### Directions
Within the data that follows, set down exactly the lines from the one containing "Четвертая лабораторная работа" through the one containing "Внешней кнопки, как", both ends included.

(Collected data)
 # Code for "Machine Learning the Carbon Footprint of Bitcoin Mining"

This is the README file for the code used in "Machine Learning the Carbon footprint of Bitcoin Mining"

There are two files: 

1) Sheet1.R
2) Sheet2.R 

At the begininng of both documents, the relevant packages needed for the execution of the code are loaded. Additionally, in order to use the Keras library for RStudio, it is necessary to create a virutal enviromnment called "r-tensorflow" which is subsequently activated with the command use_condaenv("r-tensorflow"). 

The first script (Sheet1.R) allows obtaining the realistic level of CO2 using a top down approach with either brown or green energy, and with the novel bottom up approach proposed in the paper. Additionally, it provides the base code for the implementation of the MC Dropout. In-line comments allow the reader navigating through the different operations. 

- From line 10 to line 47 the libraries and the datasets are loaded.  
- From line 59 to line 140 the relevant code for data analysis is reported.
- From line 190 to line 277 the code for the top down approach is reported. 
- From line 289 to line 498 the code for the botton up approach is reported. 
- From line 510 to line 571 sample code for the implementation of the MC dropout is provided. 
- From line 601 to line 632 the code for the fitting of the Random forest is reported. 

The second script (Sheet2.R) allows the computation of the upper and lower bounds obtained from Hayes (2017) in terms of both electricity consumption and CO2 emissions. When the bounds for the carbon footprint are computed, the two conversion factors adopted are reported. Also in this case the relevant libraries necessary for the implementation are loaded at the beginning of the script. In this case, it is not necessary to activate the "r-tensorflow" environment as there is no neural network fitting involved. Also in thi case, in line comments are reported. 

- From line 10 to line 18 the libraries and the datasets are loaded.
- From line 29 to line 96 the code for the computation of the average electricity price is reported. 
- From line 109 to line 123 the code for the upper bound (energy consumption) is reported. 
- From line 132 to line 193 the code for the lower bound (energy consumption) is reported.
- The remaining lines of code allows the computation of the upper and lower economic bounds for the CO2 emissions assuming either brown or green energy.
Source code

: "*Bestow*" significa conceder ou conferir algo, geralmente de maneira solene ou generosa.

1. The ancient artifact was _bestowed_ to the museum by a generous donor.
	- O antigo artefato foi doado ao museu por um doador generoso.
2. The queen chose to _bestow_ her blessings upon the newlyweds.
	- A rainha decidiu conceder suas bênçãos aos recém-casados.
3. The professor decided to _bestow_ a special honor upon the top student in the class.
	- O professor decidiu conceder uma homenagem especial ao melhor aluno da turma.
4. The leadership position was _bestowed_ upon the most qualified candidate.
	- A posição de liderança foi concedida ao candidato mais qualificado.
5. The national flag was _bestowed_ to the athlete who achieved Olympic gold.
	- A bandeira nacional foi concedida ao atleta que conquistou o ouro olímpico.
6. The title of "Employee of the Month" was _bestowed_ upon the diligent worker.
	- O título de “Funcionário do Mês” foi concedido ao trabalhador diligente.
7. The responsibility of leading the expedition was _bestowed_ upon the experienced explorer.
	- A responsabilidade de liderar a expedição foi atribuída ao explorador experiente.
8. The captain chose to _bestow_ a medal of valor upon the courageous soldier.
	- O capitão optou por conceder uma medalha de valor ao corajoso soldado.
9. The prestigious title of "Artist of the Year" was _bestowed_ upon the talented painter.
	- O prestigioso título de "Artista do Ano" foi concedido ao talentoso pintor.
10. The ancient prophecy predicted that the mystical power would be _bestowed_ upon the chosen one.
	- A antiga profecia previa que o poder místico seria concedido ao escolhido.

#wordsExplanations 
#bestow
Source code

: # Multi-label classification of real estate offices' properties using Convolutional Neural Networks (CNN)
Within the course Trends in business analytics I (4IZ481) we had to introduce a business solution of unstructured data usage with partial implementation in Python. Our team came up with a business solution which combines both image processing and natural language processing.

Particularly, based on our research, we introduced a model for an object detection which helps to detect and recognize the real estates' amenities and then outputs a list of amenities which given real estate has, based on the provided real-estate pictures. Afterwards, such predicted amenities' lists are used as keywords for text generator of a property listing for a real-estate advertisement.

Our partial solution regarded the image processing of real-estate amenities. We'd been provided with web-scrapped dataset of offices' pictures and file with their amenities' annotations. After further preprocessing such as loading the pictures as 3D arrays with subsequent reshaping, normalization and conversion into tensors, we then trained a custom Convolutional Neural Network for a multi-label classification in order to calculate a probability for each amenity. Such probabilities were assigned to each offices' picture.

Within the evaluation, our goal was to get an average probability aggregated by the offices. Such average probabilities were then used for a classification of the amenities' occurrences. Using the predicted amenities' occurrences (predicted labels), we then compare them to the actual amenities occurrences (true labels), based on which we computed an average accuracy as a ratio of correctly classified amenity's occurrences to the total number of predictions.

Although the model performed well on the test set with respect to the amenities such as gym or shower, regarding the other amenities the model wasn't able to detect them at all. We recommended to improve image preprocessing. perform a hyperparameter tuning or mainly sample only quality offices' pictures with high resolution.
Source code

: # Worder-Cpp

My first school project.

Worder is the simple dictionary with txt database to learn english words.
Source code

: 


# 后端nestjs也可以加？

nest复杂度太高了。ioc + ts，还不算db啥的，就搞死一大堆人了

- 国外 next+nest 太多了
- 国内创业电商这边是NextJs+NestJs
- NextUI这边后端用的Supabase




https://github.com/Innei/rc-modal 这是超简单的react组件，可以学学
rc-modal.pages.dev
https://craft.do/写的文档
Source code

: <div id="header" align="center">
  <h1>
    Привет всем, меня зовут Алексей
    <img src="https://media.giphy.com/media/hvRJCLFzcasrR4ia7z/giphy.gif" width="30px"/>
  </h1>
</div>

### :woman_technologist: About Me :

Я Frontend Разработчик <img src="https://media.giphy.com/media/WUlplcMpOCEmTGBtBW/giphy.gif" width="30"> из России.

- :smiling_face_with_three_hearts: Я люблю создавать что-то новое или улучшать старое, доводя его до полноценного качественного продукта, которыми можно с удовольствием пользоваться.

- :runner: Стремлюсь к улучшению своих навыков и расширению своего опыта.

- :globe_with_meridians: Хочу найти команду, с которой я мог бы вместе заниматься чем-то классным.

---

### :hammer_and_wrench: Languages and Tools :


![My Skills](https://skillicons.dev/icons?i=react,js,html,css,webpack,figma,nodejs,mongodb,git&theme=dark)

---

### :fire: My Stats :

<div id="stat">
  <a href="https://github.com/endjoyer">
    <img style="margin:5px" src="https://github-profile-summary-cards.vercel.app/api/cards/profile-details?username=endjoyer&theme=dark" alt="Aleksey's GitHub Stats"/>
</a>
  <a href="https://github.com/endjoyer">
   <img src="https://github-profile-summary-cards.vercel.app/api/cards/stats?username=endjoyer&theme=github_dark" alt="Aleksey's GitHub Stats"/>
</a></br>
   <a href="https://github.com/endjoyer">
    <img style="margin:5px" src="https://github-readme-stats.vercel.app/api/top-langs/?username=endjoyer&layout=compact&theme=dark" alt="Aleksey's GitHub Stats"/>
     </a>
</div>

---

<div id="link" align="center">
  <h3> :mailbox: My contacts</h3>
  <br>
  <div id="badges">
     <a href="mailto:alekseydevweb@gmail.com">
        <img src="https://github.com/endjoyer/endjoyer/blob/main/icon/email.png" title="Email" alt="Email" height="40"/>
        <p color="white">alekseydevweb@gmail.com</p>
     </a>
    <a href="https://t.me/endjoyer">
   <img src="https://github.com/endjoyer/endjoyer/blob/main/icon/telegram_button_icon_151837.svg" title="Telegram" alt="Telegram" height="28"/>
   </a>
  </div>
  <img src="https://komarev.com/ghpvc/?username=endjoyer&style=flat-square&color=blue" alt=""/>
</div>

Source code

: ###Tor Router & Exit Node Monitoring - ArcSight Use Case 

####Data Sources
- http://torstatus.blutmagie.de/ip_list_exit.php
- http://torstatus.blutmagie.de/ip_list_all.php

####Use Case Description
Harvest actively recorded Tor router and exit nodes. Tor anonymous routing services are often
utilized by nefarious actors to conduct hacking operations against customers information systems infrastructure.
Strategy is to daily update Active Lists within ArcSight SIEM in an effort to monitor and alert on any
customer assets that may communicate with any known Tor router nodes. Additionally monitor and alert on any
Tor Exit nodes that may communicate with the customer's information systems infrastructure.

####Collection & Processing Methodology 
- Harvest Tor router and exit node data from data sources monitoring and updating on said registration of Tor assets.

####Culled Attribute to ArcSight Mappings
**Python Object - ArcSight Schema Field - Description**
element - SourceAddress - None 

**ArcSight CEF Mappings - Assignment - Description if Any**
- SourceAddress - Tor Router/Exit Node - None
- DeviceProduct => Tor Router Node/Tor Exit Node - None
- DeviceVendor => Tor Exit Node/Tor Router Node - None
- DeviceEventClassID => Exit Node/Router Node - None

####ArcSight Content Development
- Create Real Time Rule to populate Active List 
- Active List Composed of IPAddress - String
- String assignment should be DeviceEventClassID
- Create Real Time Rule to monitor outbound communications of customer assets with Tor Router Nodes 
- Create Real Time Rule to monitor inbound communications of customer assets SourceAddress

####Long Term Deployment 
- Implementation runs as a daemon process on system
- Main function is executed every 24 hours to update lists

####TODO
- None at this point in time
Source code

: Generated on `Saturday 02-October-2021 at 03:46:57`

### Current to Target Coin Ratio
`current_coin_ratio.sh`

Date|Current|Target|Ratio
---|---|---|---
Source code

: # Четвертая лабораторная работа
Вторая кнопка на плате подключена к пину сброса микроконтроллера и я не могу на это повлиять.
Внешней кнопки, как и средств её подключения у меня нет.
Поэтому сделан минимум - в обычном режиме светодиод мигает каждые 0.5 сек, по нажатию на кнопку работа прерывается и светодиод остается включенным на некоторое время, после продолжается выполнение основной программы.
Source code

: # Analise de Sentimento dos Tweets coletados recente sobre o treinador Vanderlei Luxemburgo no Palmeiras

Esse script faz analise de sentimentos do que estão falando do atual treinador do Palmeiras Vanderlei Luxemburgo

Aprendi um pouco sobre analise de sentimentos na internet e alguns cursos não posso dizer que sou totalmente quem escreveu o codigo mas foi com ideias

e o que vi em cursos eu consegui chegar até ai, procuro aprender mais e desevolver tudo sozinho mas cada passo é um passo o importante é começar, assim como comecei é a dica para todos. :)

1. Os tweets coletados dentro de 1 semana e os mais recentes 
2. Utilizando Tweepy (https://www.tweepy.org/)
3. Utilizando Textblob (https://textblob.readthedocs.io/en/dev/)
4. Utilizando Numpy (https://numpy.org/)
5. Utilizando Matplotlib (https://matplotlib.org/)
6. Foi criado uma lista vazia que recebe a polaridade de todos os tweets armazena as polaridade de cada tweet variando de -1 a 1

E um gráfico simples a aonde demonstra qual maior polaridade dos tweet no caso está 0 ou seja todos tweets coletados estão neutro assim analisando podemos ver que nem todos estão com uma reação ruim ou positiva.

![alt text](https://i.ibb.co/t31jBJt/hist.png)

### Written response
: # Четвертая лабораторная работа
Вторая кнопка на плате подключена к пину сброса микроконтроллера и я не могу на это повлиять.
Внешней кнопки, как и средств её подключения у меня нет.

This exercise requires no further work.